Breadth doesn’t have to be sacrificed for ease of use, though. To test this theory out I just bought a t-shirt through the meta-T-shirt aggregation voting site experience Rumplo. It was just as easy as buying a shirt through one of a million T-shirt sites (which I had to do eventually, Rumplo is just a voted-on directory) and it was fun. Watch out for shipping and handling prices on some of those sites though, ouch.
Niche Content vs. Economies of Scale
In the brick and mortar world, commercial enterprises tend to have to choose between offering diverse niche goods on one hand or buying and selling the most popular goods in bulk and reduced rates. The lack of physical inventory requirements and the low incremental cost in offering most digital goods means this dilemma may not translate online (news flash!).
You can get as nichey as you want online and still scale fairly large, it appears. Is that the lesson of Last.fm and Pandora?
Perhaps the way this dynamic can still come into play is the aggregation of aggregations. Perhaps offering collections of obscure collections gets too complicated and mitigates the network effects of a large user base that can come from a more accessible user experience. Music playlist social network Imeem suggests that’s not necessarily the case.
It doesn’t appear that greater levels of aggregation has to lead to a loss of niche content for the sake of economies of scale.
Diverse Commenting Communities vs. Centralized Discussion
As Sarah Perez wrote here last month in her post The Conversation Has Left the Blogosphere there are now comments being left all over the place. Just as some people get frustrated when the full text of their content gets “aggregated” and they lose out on pageviews, others are growing frustrated that comments aren’t being left all in one place.
Fortunately, there’s people working on this problem as well.

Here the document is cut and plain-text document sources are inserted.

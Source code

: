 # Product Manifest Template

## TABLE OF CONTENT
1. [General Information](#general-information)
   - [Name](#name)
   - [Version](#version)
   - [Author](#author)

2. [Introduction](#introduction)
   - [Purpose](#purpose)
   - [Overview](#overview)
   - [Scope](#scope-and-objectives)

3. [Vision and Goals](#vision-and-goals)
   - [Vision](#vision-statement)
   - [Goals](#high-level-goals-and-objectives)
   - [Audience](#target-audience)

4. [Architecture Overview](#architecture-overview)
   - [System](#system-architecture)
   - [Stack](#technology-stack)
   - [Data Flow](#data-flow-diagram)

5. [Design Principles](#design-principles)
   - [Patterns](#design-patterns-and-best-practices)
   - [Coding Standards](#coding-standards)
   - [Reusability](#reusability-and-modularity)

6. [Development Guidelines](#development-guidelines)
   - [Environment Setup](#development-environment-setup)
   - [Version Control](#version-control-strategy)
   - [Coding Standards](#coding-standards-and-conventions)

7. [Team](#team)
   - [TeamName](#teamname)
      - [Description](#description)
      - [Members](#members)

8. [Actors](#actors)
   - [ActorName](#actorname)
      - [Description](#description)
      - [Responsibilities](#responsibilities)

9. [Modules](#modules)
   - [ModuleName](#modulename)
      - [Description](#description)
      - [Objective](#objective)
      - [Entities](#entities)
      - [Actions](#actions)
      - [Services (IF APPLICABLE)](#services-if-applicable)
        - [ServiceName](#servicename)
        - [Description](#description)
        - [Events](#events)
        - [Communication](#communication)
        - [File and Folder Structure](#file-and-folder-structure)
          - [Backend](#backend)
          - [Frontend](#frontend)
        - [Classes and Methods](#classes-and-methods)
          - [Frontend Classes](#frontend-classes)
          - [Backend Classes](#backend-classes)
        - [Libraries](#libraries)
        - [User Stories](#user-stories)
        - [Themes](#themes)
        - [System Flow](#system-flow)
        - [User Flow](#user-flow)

Check out Sarah’s post yesterday on YackTrack, a service you can use to look up all the comments left around the web – on or about a particular URL. You can even use this bookmarklet: YackTrack It!.
Yesterday we wrote up BooRah, a company that aggregates restaurant reviews from all around the web and analyzes them for emotional content. That’s one way that aggregation can help centralize comments.
Dispersed comments don’t have to be a major problem coming out of continued aggregation. It’s going to be ok.
Conclusion
After looking at the questions above, the only remaining problem left really unsolved may be user back backlash. You can aggregate all day long but users may feel like it’s just too much.
We would argue, however, that a well executed user experience and perhaps some solid recommendation technology is going to be able to smooth most of the wrinkles that come from these increasing layers of aggregation.